Une formulation qui se démarque de la position de Moscou, même si aucune allusion précise n'est faite à la Crimée ou aux autres territoires annexés par les Russes à l'est de l'Ukraine. Mais la Chine appelle les deux pays à installer une négociation. Le texte plaide pour une «désescalade» du conflit avant un «cessez-le-feu», en insistant sur l'idée que «le dialogue est la seule solution viable à la crise ukrainienne».

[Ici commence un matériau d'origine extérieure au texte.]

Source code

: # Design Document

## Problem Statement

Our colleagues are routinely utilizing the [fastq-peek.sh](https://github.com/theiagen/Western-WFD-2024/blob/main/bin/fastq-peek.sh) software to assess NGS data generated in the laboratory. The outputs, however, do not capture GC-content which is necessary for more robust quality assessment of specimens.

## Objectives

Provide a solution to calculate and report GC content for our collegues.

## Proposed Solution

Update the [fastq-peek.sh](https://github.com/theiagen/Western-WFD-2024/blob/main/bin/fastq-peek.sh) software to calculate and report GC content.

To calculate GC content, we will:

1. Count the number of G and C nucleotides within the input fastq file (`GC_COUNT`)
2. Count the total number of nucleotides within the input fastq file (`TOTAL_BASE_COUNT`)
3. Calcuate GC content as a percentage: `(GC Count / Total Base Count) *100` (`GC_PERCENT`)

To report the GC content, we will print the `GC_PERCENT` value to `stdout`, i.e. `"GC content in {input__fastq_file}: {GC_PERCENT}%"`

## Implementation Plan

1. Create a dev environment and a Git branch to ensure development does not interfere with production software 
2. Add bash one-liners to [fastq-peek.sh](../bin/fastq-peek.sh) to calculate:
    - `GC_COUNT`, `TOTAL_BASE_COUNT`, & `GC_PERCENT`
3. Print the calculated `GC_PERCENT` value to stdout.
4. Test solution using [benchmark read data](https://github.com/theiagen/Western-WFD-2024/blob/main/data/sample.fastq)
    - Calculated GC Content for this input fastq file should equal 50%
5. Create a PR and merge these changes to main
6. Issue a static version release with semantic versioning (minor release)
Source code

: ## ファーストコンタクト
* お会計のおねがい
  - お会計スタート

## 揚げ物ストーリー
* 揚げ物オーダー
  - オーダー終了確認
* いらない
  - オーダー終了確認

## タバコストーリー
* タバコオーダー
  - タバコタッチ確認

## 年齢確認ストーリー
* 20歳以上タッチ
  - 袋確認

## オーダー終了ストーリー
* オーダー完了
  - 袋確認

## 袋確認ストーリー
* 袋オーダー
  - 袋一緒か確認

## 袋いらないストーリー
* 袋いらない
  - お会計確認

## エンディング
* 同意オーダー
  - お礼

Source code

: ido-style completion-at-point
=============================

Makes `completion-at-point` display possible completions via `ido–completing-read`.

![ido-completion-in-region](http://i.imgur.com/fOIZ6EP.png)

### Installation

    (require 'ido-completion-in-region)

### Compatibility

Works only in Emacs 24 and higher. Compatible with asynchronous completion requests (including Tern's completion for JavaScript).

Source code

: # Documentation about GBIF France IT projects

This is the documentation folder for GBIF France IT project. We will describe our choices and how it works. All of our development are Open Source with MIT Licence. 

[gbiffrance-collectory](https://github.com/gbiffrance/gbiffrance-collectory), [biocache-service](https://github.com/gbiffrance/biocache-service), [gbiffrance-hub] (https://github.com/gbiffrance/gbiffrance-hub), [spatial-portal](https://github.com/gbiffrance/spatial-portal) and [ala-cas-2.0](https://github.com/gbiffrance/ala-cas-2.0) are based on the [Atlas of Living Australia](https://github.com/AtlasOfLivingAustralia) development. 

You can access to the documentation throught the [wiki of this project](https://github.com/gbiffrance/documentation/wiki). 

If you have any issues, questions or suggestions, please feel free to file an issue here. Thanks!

L'arme atomique, c'est non
Une partie de ce document chinois est ensuite consacrée à «la crise humanitaire en Ukraine». «Toutes les mesures pour la résoudre doivent être encouragées et soutenues», est-il écrit. On peut aussi y lire que «les parties [impliquées] dans ce conflit doivent se conformer strictement au droit humanitaire international et éviter d'attaquer des civils ou des bâtiments civils». Par ailleurs, Pékin s'oppose fermement à l'escalade atomique en proclamant: «Il faut s'opposer à la menace ou au recours à l'arme nucléaire.»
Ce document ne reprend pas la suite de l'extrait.